>>>

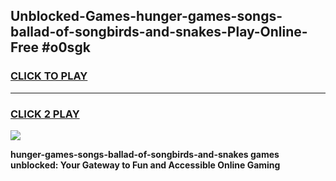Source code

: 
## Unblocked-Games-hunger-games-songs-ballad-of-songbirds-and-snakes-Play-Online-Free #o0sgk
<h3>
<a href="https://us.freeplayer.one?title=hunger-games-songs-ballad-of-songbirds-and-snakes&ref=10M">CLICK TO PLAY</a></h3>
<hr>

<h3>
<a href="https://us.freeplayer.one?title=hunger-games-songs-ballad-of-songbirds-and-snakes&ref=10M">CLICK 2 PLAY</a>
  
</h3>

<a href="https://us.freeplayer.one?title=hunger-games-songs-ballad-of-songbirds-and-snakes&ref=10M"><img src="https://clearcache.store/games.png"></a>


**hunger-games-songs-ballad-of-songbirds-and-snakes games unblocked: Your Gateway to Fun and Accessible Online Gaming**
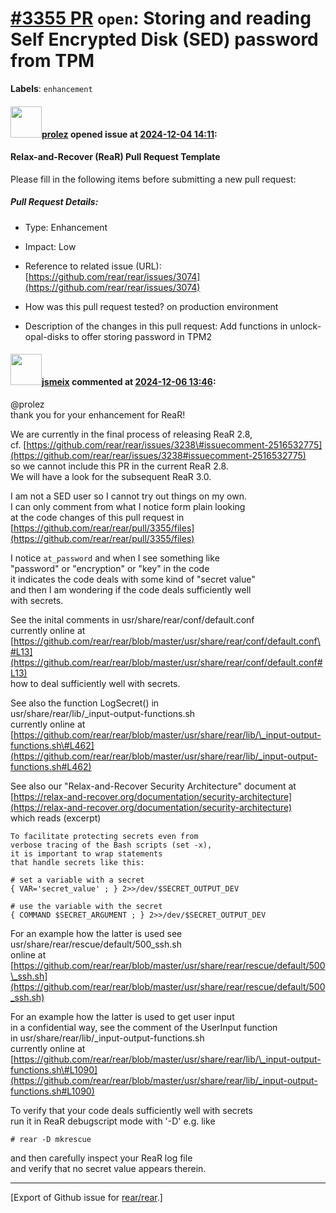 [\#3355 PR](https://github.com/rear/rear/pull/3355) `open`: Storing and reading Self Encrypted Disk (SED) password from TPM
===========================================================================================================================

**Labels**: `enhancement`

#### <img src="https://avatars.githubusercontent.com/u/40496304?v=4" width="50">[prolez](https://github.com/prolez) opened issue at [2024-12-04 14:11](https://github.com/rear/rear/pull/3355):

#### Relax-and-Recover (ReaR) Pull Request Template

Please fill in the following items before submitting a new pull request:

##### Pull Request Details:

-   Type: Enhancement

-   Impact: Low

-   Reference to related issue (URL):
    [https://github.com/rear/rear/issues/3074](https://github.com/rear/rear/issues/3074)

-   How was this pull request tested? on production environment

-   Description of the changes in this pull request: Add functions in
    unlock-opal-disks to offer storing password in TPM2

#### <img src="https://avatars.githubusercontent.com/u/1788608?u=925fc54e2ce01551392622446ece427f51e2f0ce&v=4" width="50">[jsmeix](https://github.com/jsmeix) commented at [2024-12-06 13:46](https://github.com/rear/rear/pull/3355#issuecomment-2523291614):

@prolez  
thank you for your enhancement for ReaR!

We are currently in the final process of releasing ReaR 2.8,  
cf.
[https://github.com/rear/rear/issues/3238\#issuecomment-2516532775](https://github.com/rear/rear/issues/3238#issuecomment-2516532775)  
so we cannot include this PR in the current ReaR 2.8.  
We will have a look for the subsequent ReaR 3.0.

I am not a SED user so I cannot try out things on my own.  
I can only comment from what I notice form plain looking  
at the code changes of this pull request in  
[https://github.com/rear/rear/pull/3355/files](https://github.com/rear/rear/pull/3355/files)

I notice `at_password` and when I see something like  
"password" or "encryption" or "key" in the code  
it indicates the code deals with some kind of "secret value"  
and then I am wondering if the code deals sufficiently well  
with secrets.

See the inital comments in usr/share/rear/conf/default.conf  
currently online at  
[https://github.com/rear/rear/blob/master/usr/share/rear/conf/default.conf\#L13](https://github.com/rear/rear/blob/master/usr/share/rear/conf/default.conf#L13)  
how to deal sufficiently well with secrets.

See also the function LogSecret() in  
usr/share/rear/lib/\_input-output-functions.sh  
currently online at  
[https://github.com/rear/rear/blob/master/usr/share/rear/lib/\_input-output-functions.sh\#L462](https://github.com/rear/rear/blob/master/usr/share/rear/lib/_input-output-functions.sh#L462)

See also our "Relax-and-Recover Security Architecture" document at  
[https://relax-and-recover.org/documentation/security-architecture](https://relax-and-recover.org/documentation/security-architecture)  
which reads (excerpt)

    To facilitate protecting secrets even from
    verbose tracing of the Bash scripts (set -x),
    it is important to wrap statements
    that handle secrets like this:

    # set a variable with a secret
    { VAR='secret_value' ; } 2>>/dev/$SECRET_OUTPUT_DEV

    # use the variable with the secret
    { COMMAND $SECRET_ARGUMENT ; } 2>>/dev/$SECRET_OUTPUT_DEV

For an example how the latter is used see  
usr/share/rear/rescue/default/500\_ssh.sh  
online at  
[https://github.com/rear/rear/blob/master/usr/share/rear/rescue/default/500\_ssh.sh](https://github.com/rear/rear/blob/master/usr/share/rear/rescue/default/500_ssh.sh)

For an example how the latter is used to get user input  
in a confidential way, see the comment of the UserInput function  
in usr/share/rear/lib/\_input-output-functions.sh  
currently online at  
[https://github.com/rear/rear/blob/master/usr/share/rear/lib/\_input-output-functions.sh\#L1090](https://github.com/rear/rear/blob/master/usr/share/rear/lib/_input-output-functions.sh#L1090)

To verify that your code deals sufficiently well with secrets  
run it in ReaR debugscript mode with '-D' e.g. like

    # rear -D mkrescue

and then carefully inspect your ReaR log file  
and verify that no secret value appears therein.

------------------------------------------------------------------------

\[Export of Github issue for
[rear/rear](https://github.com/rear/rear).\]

<<<

- PROBLEM TO SOLVE:
What are the lines from the one with "Github issue for" through the end of the entries? Give them again exactly, both end lines included.

- SOLUTION FOR THIS EXERCISE:
\[Export of Github issue for
[rear/rear](https://github.com/rear/rear).\]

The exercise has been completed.